SUR L’ARTICLE 700 DU CODE DE PROCEDURE CIVILE
Le jugement sera confirmé en ses dispositions relatives à l’article 700 du code de procédure civile, sauf en ce qu’il a condamné la société Aviva Assurances au paiement d’une indemnité sur le fondement de l’article 700 du code de procédure civile.
En cause d’appel, une indemnité complémentaire de 2.000 euros sera allouée à M. [M] [F].
Le surplus des demandes formées à ce titre sera rejeté.
PAR CES MOTIFS
La cour, après en avoir délibéré conformément à la loi, statuant publiquement, par arrêt de défaut mis à disposition au greffe et en dernier ressort :
Confirme partiellement le jugement du tribunal judiciaire de Béziers du 19 décembre 2022 et pour une meilleure compréhension du dispositif du présent arrêt et dans la limite de sa saisine,
Met hors de cause la société [L] Iard & Santé, anciennement Aviva Assurances, la société Solly Azar et le Fonds de garantie,
Dit que M. [W] [R] et M. [Z] [U] sont tenus in solidum à l’indemnisation des préjudices subis par M. [M] [F],
Dit que la société Arisa Assurances, assureur du véhicule Renault Laguna immatriculé BH 983 QR, est tenue à garantie in solidum avec M. [W] [R] et M. [Z] [U],
Fixe les préjudices subis par M. [M] [F] comme suit :
Aide humaine temporaire : 3.456 euros
Véhicule aménagé : 3.000 euros
Déficit fonctionnel temporaire : 5.981,25 euros
Préjudice esthétique permanent : 8.000 euros
Souffrances endurées : 35.000 euros
Frais divers : 2.394,22 euros
Préjudice esthétique temporaire : 4.000 euros
Déficit fonctionnel permanent : 83.650 euros
Préjudice d’agrément : 5.000 euros
Condamne M. [W] [R], M. [Z] [Y] et la société Arisa Assurances à payer in solidum à M. [M] [F] les sommes suivantes :
Aide humaine temporaire : 0 euro (après imputation de la somme versée par la MAAF Assurances)

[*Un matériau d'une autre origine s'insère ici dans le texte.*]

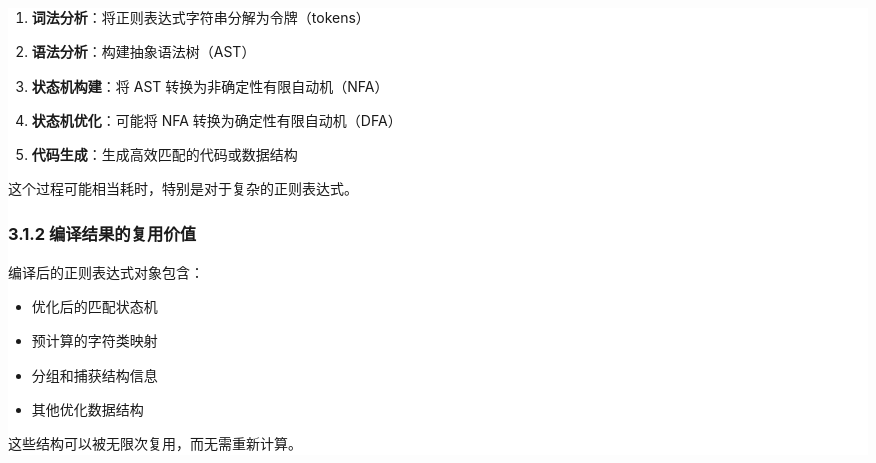 1. ​**​词法分析​**​：将正则表达式字符串分解为令牌（tokens）
    
2. ​**​语法分析​**​：构建抽象语法树（AST）
    
3. ​**​状态机构建​**​：将 AST 转换为非确定性有限自动机（NFA）
    
4. ​**​状态机优化​**​：可能将 NFA 转换为确定性有限自动机（DFA）
    
5. ​**​代码生成​**​：生成高效匹配的代码或数据结构
    

这个过程可能相当耗时，特别是对于复杂的正则表达式。

### 3.1.2 编译结果的复用价值

编译后的正则表达式对象包含：

- 优化后的匹配状态机
    
- 预计算的字符类映射
    
- 分组和捕获结构信息
    
- 其他优化数据结构
    

这些结构可以被无限次复用，而无需重新计算。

Véhicule aménagé : 3.000 euros
Déficit fonctionnel temporaire : 5.981,25 euros
Préjudice esthétique permanent : 8.000 euros
Souffrances endurées : 35.000 euros
Frais divers : 2.394,22 euros
Préjudice esthétique temporaire : 4.000 euros
Déficit fonctionnel permanent : 12.550 euros (après imputation de la somme versée par la MAAF Assurances)

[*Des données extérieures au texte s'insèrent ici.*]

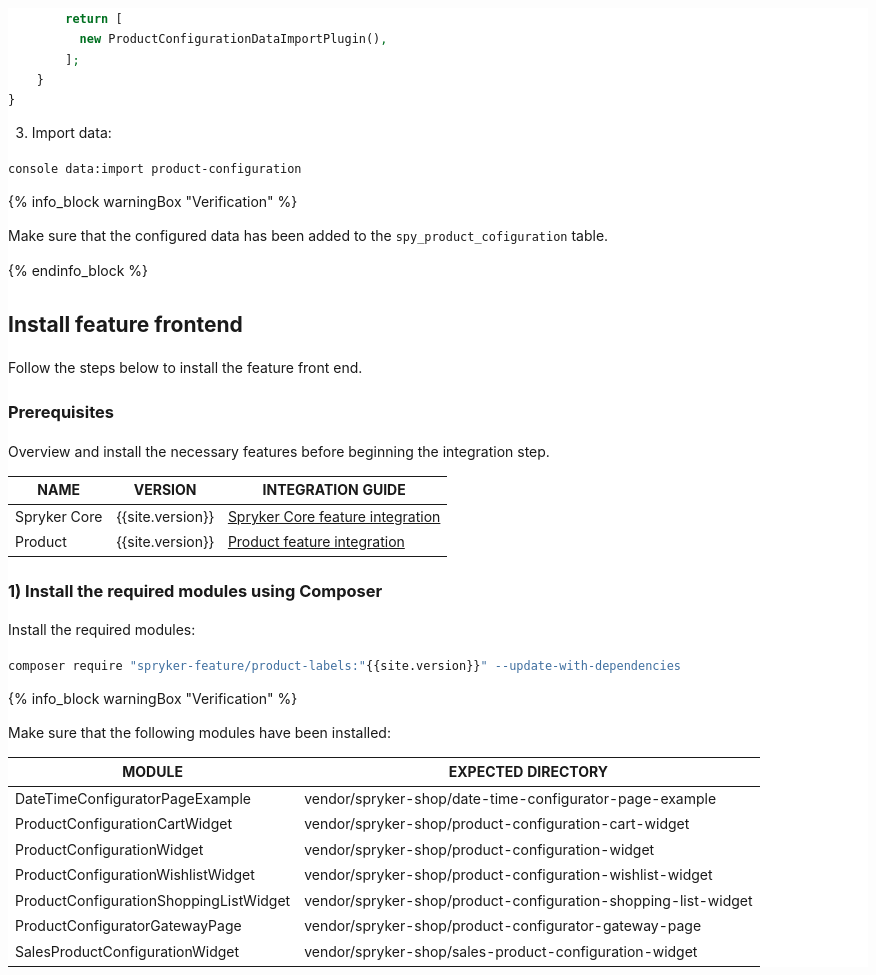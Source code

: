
 ```php
        return [
          new ProductConfigurationDataImportPlugin(),
        ];
    }
}
```

3. Import data:

```bash
console data:import product-configuration
```

{% info_block warningBox "Verification" %}

Make sure that the configured data has been added to the `spy_product_cofiguration` table.

{% endinfo_block %}

## Install feature frontend

Follow the steps below to install the feature front end.

### Prerequisites

Overview and install the necessary features before beginning the integration step.

| NAME | VERSION | INTEGRATION GUIDE |
| --- | --- | --- |
| Spryker Core | {{site.version}} | [Spryker Core feature integration](/docs/scos/dev/feature-integration-guides/{{site.version}}/spryker-core-feature-integration.html) |
| Product |{{site.version}} |[Product feature integration](/docs/scos/dev/feature-integration-guides/{{site.version}}/product-feature-integration.html)|

### 1) Install the required modules using Composer

Install the required modules:

```bash
composer require "spryker-feature/product-labels:"{{site.version}}" --update-with-dependencies
```

{% info_block warningBox "Verification" %}

Make sure that the following modules have been installed:

| MODULE                                 | EXPECTED DIRECTORY                                             |
|----------------------------------------|----------------------------------------------------------------|
| DateTimeConfiguratorPageExample        | vendor/spryker-shop/date-time-configurator-page-example        |
| ProductConfigurationCartWidget         | vendor/spryker-shop/product-configuration-cart-widget          |
| ProductConfigurationWidget             | vendor/spryker-shop/product-configuration-widget               |
| ProductConfigurationWishlistWidget     | vendor/spryker-shop/product-configuration-wishlist-widget      |
| ProductConfigurationShoppingListWidget | vendor/spryker-shop/product-configuration-shopping-list-widget |
| ProductConfiguratorGatewayPage         | vendor/spryker-shop/product-configurator-gateway-page          |
| SalesProductConfigurationWidget        | vendor/spryker-shop/sales-product-configuration-widget         |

Préjudice d’agrément : 5.000 euros
Dit que ces sommes seront assorties des intérêts au taux légal à compter de l’arrêt,
Rejette la demande d’indemnisation formée au titre du préjudice sexuel et des dépenses de santé actuelles,
Dit que la MAAF Assurances doit sa garantie contractuelle à M. [M] [F],
Dit que la MAAF Assurances a payé à M. [M] [F], au titre des avances sur recours prévues au contrat d’assurance par lui souscrit, la somme de 18.100 euros,
Condamne la MAAF Assurances à payer à M. [M] [F] la somme de 53.000 euros,
Déboute la MAAF Assurances de sa demande en remboursement des sommes de 48.155 euros et 4.844,92 euros,
Condamne M. [W] [R], M. [Z] [U] et la société Arisa Assurances à payer in solidum à M. [M] [F] la somme de 4.000 euros sur le fondement de l’article 700 du code de procédure civile,
Rejette le surplus des demandes formées en première instance au titre l’article 700 du code de procédure civile,
Condamne M. [W] [R], M. [Z] [U] et la société Arisa Assurances in solidum aux entiers dépens de première instance qui comprendront les frais de référé et d’expertise,
Et y ajoutant,
Rappelle que le présent arrêt emporte de plein droit obligation de restitution et constitue le titre exécutoire ouvrant droit à restitution,
Dit en conséquence n’y avoir lieu à ordonner la restitution des sommes versées par la société [L] Iard & Santé,
Condamne M. [W] [R], M. [Z] [U] et la société Arisa Assurances à payer in solidum à M. [M] [F] la somme de 2.000 euros sur le fondement de l’article 700 du code de procédure civile,
Rejette le surplus des demandes formées à ce titre,
Condamne M. [W] [R], M. [Z] [U] et la société Arisa Assurances in solidum aux entiers dépens d’appel, dont distraction au profit des avocats de la cause dans les conditions fixées par l’article 699 du code de procédure civile.